Exercise prompt → Where in the material does the word "Proxy" appear? Copy each line that has it.

---------------

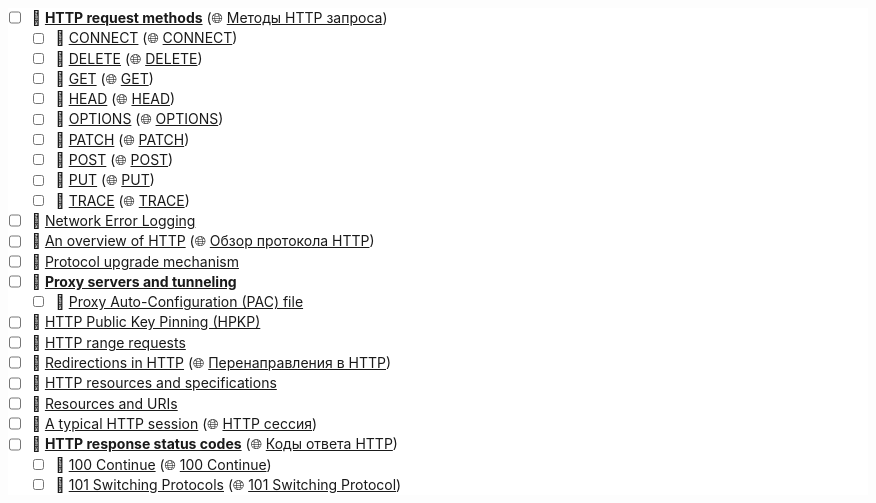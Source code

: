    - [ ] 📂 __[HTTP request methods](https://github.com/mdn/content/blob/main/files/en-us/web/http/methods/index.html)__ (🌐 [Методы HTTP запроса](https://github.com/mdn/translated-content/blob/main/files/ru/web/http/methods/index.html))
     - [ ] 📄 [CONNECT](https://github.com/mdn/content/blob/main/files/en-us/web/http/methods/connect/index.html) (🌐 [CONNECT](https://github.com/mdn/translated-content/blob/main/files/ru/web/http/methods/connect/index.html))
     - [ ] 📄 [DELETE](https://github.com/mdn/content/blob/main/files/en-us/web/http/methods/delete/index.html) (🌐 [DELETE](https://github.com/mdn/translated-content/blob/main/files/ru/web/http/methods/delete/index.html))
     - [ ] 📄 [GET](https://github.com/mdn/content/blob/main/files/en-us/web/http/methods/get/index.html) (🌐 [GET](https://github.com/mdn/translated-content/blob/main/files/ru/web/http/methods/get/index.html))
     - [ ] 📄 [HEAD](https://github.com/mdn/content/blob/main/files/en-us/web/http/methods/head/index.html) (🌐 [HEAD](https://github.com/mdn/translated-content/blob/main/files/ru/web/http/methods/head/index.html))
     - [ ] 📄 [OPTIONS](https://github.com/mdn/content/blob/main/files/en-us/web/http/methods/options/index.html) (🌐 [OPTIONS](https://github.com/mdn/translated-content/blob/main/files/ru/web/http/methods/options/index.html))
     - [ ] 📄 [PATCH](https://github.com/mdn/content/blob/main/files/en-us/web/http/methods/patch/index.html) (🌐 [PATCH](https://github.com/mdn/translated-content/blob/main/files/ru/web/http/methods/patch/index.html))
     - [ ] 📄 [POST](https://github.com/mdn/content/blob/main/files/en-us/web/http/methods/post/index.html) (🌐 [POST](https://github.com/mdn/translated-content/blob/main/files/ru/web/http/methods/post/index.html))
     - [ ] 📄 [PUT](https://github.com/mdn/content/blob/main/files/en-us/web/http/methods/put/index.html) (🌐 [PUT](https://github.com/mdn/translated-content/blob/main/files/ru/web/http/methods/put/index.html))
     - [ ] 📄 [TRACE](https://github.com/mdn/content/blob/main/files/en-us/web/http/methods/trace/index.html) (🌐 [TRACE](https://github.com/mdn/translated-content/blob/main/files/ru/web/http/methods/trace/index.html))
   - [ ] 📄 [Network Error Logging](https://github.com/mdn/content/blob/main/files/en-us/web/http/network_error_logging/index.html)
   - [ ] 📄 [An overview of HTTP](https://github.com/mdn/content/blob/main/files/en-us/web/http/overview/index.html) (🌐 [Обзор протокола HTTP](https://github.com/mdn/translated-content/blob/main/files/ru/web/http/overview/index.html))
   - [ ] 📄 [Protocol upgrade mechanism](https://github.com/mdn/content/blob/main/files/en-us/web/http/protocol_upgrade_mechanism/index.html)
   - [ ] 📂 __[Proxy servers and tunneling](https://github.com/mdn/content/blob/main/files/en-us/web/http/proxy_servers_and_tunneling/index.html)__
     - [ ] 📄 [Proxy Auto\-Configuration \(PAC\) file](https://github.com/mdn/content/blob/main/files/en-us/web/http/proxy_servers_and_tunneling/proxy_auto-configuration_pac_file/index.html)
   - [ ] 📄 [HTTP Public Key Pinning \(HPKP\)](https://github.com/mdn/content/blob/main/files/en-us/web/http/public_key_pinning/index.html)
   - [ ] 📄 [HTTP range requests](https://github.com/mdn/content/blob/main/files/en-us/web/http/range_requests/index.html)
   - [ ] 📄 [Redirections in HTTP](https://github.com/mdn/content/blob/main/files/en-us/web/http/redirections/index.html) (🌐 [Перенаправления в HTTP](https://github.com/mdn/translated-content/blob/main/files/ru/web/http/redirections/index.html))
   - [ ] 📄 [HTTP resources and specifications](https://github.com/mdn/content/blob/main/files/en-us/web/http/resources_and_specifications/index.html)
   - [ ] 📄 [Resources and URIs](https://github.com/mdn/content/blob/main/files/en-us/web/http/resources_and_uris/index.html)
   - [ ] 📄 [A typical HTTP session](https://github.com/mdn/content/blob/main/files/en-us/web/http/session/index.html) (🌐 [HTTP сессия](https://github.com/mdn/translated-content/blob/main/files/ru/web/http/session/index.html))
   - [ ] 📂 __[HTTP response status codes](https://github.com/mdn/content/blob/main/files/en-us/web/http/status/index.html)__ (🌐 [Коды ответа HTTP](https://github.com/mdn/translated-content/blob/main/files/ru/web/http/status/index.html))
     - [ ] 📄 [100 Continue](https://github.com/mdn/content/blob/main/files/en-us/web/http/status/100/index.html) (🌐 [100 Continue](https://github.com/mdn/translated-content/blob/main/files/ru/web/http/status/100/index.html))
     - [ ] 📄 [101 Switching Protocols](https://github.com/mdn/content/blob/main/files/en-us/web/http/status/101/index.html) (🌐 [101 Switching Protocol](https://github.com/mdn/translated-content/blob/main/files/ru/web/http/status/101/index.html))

---------------

Output for this task →
   - [ ] 📂 __[Proxy servers and tunneling](https://github.com/mdn/content/blob/main/files/en-us/web/http/proxy_servers_and_tunneling/index.html)__
     - [ ] 📄 [Proxy Auto\-Configuration \(PAC\) file](https://github.com/mdn/content/blob/main/files/en-us/web/http/proxy_servers_and_tunneling/proxy_auto-configuration_pac_file/index.html)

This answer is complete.